DESCRIPTION OF THE TASK: The lines below that include "outgoing" are to be found and copied.

^^^^^^^^^^^^^^^^

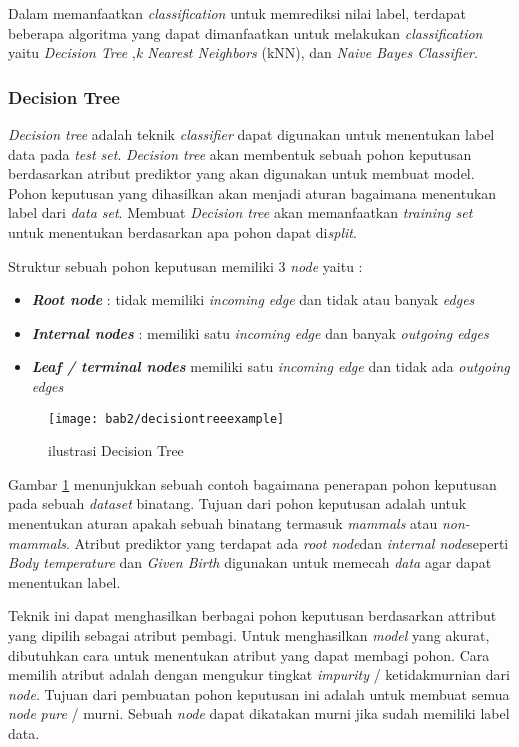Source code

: Dalam memanfaatkan \textit{classification} untuk memrediksi nilai label, terdapat beberapa algoritma yang dapat dimanfaatkan untuk melakukan \textit{classification} yaitu \textit{Decision Tree} ,\textit{k Nearest Neighbors} (kNN), dan \textit{Naive Bayes Classifier}.

\subsubsection{Decision Tree} 
\textit{Decision tree} adalah teknik \textit{classifier} dapat digunakan untuk menentukan label data pada \textit{test set}. \textit{Decision tree} akan membentuk sebuah pohon keputusan berdasarkan atribut prediktor yang akan digunakan untuk membuat model. Pohon keputusan yang dihasilkan akan menjadi aturan bagaimana menentukan label dari \textit{data set}. Membuat \textit{Decision tree} akan memanfaatkan \textit{training set} untuk menentukan berdasarkan apa pohon dapat di\textit{split}. 

Struktur sebuah pohon keputusan memiliki 3 \textit{node} yaitu : 
\begin{itemize}
\item \textbf{\textit{Root node}} : tidak memiliki \textit{incoming edge} dan tidak atau banyak \textit{edges}
\item \textbf{\textit{Internal nodes}} : memiliki satu \textit{incoming edge} dan banyak \textit{outgoing edges} 
\item \textbf{\textit{Leaf / terminal nodes}} memiliki satu \textit{incoming edge} dan tidak ada \textit{outgoing edges}
\end{itemize}
\pagebreak
\begin{figure}[h!]
	\centering  
	\texttt{[image: bab2/decisiontreeexample]}   
	\label{fig:decisiontreeexample} 
	\caption{ilustrasi Decision Tree}
\end{figure} 

Gambar \ref{fig:decisiontreeexample} menunjukkan sebuah contoh bagaimana penerapan pohon keputusan pada sebuah \textit{dataset} binatang. Tujuan dari pohon keputusan adalah untuk menentukan aturan apakah sebuah binatang termasuk \textit{mammals} atau \textit{non-mammals}. Atribut prediktor yang terdapat ada \textit{root node}dan \textit{internal node}seperti \textit{Body temperature} dan \textit{Given Birth} digunakan untuk memecah \textit{data} agar dapat menentukan label. 


Teknik ini dapat menghasilkan berbagai pohon keputusan berdasarkan attribut yang dipilih sebagai atribut pembagi. Untuk menghasilkan \textit{model} yang akurat, dibutuhkan cara untuk menentukan atribut yang dapat membagi pohon. Cara memilih atribut adalah dengan mengukur tingkat \textit{impurity} / ketidakmurnian dari \textit{node}. Tujuan dari pembuatan pohon keputusan ini adalah untuk membuat semua \textit{node} \textit{pure} / murni. Sebuah \textit{node} dapat dikatakan murni jika sudah memiliki label data.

^^^^^^^^^^^^^^^^

ANSWER TO THE PROBLEM:
\item \textbf{\textit{Internal nodes}} : memiliki satu \textit{incoming edge} dan banyak \textit{outgoing edges} 
\item \textbf{\textit{Leaf / terminal nodes}} memiliki satu \textit{incoming edge} dan tidak ada \textit{outgoing edges}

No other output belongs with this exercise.